Failure mode and effect analysis is an advanced management concept and strategy recommended by the Joint Commission International, which provides a complete set of working procedures and analysis methods. FMEA is more systematic and forward-looking compared with the other risk management methods, which can prevent failures. This study aims to expand the application of FMEA technique in the project management, so as to determine the possible project quality failure methods in advance.
Few studies have applied FMEA in CRBSI. In our study, all FMEA team members deriving from the functional departments of CRBSI prevention have worked together. The efforts from the whole team are pooled, the diagnosis and nursing process is analyzed in detail, which can avoid the weaknesses in project management and fully clarify the key points in securing catheter indwelling. The most important problems are often overlooked in clinical practice. Notably, the top 10 problems screened by RPN scores are prioritized to optimize effective nursing. CRBSI incidence is used as an indicator of quality management in ICU, and checklist for clinical follow-up is formulated to ensure its implementation, inspection, analysis, and improvement. Our results show that CRBSI incidence is markedly reduced, with 0% infection rate being achieved in February, April, and September of 2016.

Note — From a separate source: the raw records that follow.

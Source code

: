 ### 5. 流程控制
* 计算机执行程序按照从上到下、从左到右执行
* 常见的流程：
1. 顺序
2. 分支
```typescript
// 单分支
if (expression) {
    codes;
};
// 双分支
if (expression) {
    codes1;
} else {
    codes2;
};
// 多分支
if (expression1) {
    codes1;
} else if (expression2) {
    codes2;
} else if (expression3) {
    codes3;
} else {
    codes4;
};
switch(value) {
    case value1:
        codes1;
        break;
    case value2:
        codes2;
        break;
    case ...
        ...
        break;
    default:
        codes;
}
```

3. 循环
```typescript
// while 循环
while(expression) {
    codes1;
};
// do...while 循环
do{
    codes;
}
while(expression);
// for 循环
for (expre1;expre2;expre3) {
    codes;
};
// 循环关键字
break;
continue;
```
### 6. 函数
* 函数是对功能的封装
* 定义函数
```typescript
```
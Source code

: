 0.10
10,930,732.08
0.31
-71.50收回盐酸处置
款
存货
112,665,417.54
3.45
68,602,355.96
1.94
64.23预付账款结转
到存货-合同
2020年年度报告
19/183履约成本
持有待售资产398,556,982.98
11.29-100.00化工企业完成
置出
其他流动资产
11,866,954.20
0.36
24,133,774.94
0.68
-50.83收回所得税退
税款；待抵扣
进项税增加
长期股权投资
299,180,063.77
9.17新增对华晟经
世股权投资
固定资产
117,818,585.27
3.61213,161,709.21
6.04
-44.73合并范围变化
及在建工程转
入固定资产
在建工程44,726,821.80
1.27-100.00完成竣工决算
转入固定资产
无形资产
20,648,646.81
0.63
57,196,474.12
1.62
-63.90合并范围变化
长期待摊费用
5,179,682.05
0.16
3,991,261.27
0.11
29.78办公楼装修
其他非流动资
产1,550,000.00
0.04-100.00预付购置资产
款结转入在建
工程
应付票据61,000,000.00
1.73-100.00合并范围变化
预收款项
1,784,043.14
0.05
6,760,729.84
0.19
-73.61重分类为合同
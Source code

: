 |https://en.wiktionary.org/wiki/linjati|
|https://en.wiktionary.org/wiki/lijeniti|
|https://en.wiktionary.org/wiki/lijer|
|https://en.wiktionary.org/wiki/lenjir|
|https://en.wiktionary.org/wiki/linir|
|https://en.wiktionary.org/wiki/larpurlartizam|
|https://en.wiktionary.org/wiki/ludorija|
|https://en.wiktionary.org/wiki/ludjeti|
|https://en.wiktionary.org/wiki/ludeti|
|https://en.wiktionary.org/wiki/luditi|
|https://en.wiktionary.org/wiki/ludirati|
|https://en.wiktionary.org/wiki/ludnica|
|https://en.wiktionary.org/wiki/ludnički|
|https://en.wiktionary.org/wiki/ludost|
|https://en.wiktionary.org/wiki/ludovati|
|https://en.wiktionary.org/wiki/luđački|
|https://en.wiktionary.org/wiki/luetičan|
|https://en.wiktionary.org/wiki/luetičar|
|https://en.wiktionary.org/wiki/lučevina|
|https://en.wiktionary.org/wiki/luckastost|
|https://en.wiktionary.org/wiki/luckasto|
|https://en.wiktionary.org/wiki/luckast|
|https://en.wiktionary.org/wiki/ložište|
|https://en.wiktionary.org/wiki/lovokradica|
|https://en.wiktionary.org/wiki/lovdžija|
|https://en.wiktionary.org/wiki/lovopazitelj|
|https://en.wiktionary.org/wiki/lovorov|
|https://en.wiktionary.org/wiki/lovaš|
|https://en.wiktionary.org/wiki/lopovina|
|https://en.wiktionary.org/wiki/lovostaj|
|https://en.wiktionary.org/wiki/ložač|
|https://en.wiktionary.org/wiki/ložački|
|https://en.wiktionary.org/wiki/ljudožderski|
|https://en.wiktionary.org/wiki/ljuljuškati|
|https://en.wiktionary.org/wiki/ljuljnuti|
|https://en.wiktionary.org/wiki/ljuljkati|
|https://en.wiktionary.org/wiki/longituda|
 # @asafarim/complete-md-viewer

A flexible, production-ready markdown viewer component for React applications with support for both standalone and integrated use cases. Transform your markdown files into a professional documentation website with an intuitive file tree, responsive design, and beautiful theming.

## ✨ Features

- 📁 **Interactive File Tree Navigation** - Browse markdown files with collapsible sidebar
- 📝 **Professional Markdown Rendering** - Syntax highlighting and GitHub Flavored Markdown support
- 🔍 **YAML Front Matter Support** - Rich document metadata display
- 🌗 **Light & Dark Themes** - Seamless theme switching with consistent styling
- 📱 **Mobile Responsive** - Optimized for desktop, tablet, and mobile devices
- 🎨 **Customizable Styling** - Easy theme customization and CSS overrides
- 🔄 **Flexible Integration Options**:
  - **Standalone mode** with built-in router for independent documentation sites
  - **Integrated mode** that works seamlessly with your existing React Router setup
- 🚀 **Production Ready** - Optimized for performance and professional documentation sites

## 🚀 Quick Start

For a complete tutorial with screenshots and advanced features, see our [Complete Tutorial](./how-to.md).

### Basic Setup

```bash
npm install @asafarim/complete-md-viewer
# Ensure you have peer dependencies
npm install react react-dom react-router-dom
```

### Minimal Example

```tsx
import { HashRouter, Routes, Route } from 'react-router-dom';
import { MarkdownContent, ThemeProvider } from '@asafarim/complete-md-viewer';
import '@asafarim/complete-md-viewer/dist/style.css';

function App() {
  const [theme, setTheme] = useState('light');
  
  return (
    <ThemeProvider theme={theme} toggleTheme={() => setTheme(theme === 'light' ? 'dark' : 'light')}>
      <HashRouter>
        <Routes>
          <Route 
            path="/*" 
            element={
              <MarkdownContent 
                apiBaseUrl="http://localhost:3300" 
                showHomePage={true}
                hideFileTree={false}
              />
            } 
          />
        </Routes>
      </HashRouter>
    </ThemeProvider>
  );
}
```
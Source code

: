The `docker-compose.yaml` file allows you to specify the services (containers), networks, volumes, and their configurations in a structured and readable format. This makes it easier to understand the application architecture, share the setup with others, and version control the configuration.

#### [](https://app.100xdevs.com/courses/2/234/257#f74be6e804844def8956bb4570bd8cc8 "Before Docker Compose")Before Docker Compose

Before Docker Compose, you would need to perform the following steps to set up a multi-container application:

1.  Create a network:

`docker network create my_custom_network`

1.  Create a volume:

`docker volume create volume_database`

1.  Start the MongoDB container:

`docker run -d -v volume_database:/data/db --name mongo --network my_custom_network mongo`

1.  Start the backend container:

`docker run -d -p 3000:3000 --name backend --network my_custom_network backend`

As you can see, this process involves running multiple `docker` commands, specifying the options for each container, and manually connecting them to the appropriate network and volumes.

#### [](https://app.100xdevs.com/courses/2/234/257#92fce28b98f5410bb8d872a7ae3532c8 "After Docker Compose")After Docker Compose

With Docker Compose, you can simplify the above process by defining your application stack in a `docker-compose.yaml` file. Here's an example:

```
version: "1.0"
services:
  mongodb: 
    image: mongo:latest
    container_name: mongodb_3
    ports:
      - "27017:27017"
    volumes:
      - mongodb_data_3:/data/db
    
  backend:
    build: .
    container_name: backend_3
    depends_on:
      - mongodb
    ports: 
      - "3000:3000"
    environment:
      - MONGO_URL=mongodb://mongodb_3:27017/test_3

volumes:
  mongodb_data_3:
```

Nonetheless, our study is inevitably associated with certain limitations. Firstly, it is limited to 1 ICU with small sample size. Secondly, the follow-up period is not long enough. Therefore, further study on noncritical patients with a large sample size may be needed in the future, so as to confirm the long-term effects of FMEA on preventing CRBSI.
5. Conclusions
In summary, our study confirms that the FMEA technique can achieve the total quality management of venous catheter in terms of overall interests, prospective analysis, and overall performance. It can dominantly quantify recessive risks to standardize risk management, which can finally effectively prevent and control CRBSI in ICU, thus facilitating the continuous improvement of nursing quality.
Acknowledgment
Thanks to the intensive care unit of Mianyang Central Hospital to provide clinical data.
Footnotes
Abbreviations: CDC = Centers for Disease Control, CRBSIs = catheter-related bloodstream infections, FMEA = failure mode and effect analysis, ICU = intensive care unit, PICC = peripherally inserted central catheter, RPN = risk priority number.
The authors report no conflicts of interest.